Yavanlaşan bir oluş çizgisi bedeni yaralayabilir. Günümüzde sorunumuz yavanlaşan bu çizgiyi bir ölüm-oluşla sonlandırıp yeniden-başlangıçlar örgütleyememizdir. Yarayı dünyaya kapanacağımız bir kendini üstüne kapanma hâline ya da melankolik bir yaşam üslubunun kolaylıkla hınca doğru sürüklenebilecek konforlu patikalarına tercüme ediyoruz. Kanaatlerimizin, dünyanın ve ilişkilerimizin nesnel varlığıyla uyuşmazlığı sonucunda beliren yaranın aslında bize dünyanın hiçbir temsille özdeşleşemez materyalist taşkınlığını gösterdiğini kaçırıyoruz. Kanaatleri uygulamak yerine akışları işlemenin erdemine yabancıyız. Yaralarımızı bedeni içkinliğe kapatan kimlik anlatılarına dönüştüren sonu gelmez bir bayağılığa bulanmış durumdayız. Bunun yerine yarayı yeni bir biçimleniş için kullanmanın, ızdırabı dostla paylaşmanın ve acizliğimizi kabullenerek dünyaya her türden temsilin ve kanaatin dışında yaklaşmanın bize gerçek bir neşeyi sağlayacak kudret talimlerini kazandırdığını görmek gerçek bir yeniden-başlangıcın yegane imkânıdır.
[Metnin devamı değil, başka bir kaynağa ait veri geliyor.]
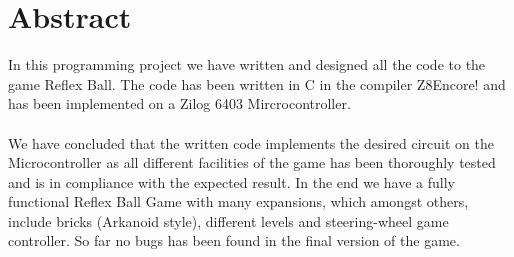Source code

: \chapter{Abstract}

In this programming project we have written and designed all the code to the game Reflex Ball. The code has been written in C in the compiler Z8Encore! and has been implemented on a Zilog 6403 Mircrocontroller. \\ \\
We have concluded that the written code implements the desired circuit on the Microcontroller as all different facilities of the game has been thoroughly tested and is in compliance with the expected result. In the end we have a fully functional Reflex Ball Game with many expansions, which amongst others, include bricks (Arkanoid style), different levels and steering-wheel game controller. So far no bugs has been found in the final version of the game.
Kaosla nevrotik-tepkisel bir kendini ispatlama hâlinde mücadele etmenin yerine kaosun altındaki kırılganlığımızı ve acizliğimizi cesur bir şekilde keşfederek değişik kendilik pratikleri ve kudret talimleriyle icada yönelmek yani kaosu duyumsanabilir kılacak kozmik yumurtalardan yola çıkarak sadece üretmek gerekmektedir. Acizliği kabullenen bu ilksel hareket sayesinde kucakladığımız ölüm-oluş; bize yeniden-başlamanın etik talimlerini kazandırır. Çünkü yaratmak oldukça zor ve sancılı bir süreçtir. Ontolojik bir varoluş göstermek ve bedenimizin kudretine muktedir olabilmek için sonu gelmeyen etik deneylere girişerek sürekli olarak ölüm-oluşu olumlama talimleri gerçekleştirmeliyiz. Çünkü kaçış çizgisi kaderine muktedir olamadığımız çoğunlukla tıkanmalarla sonuçlanan tehlikeli bir süreçtir. Yaralanan bedeni bir ölüm-oluşla yeniden başlangıca açmak gerekmektedir. İntiharları trajik bir mistifikasyona bulama derdindeki tepkisel insanî hazzın ötesinde yaşamın yeni akışlara ulaşmak için deneyimlediği bu ölüm-oluşu mütevazı bir şekilde göğüsleyebilmek elzemdir. Ontolojik bir varoluş sergilemenin yegane imkânı kişisel olmayan akıştaki yaşamın kendini çeşitlendirmek için gerçekleştirdiği bu ölüm-oluşu kavrayabilmekte saklıdır.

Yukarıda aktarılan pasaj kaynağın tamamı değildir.